• [Instructions to follow] Among the records below, find the line that has "Formally, this hypotheses"; from there, give the lines again exactly, and stop after the line that has "contains the $d$".

Data entries

--------------------------------------------------

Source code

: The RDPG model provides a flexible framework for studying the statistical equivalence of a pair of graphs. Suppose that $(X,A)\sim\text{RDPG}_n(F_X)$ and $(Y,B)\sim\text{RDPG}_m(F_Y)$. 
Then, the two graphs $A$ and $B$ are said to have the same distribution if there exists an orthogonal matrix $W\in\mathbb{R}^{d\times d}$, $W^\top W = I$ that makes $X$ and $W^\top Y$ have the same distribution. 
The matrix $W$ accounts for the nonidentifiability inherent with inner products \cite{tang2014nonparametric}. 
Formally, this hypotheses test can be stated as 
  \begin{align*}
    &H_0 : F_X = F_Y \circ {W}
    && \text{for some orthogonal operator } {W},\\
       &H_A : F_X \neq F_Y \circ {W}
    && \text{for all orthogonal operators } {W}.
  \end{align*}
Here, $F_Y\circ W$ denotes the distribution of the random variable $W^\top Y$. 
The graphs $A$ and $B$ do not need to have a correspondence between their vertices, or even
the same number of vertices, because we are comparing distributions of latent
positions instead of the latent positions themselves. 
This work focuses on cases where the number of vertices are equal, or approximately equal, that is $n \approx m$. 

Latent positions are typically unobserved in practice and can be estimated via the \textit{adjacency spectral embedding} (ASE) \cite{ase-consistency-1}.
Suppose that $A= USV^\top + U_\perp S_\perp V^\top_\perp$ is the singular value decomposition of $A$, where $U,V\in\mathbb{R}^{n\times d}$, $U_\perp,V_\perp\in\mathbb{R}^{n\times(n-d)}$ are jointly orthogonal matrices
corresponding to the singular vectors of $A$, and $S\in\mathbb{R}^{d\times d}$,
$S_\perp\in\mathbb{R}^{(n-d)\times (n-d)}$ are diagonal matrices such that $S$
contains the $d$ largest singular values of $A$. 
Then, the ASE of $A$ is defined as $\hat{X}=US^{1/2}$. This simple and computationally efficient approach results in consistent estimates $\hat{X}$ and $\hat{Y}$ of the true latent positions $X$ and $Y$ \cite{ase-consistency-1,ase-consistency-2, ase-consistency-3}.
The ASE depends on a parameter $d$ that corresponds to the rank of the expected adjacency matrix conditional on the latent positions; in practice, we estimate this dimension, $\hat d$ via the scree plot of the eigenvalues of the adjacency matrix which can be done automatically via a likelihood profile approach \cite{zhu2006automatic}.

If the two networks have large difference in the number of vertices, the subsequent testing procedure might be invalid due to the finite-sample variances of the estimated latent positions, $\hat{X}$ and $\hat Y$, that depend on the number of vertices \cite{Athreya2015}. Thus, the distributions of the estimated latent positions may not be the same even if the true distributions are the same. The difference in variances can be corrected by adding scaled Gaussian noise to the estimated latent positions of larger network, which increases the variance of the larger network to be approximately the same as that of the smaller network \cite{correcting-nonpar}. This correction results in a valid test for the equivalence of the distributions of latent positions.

--------------------------------------------------

• [Worked solution]
Formally, this hypotheses test can be stated as 
  \begin{align*}
    &H_0 : F_X = F_Y \circ {W}
    && \text{for some orthogonal operator } {W},\\
       &H_A : F_X \neq F_Y \circ {W}
    && \text{for all orthogonal operators } {W}.
  \end{align*}
Here, $F_Y\circ W$ denotes the distribution of the random variable $W^\top Y$. 
The graphs $A$ and $B$ do not need to have a correspondence between their vertices, or even
the same number of vertices, because we are comparing distributions of latent
positions instead of the latent positions themselves. 
This work focuses on cases where the number of vertices are equal, or approximately equal, that is $n \approx m$. 

Latent positions are typically unobserved in practice and can be estimated via the \textit{adjacency spectral embedding} (ASE) \cite{ase-consistency-1}.
Suppose that $A= USV^\top + U_\perp S_\perp V^\top_\perp$ is the singular value decomposition of $A$, where $U,V\in\mathbb{R}^{n\times d}$, $U_\perp,V_\perp\in\mathbb{R}^{n\times(n-d)}$ are jointly orthogonal matrices
corresponding to the singular vectors of $A$, and $S\in\mathbb{R}^{d\times d}$,
$S_\perp\in\mathbb{R}^{(n-d)\times (n-d)}$ are diagonal matrices such that $S$
contains the $d$ largest singular values of $A$. 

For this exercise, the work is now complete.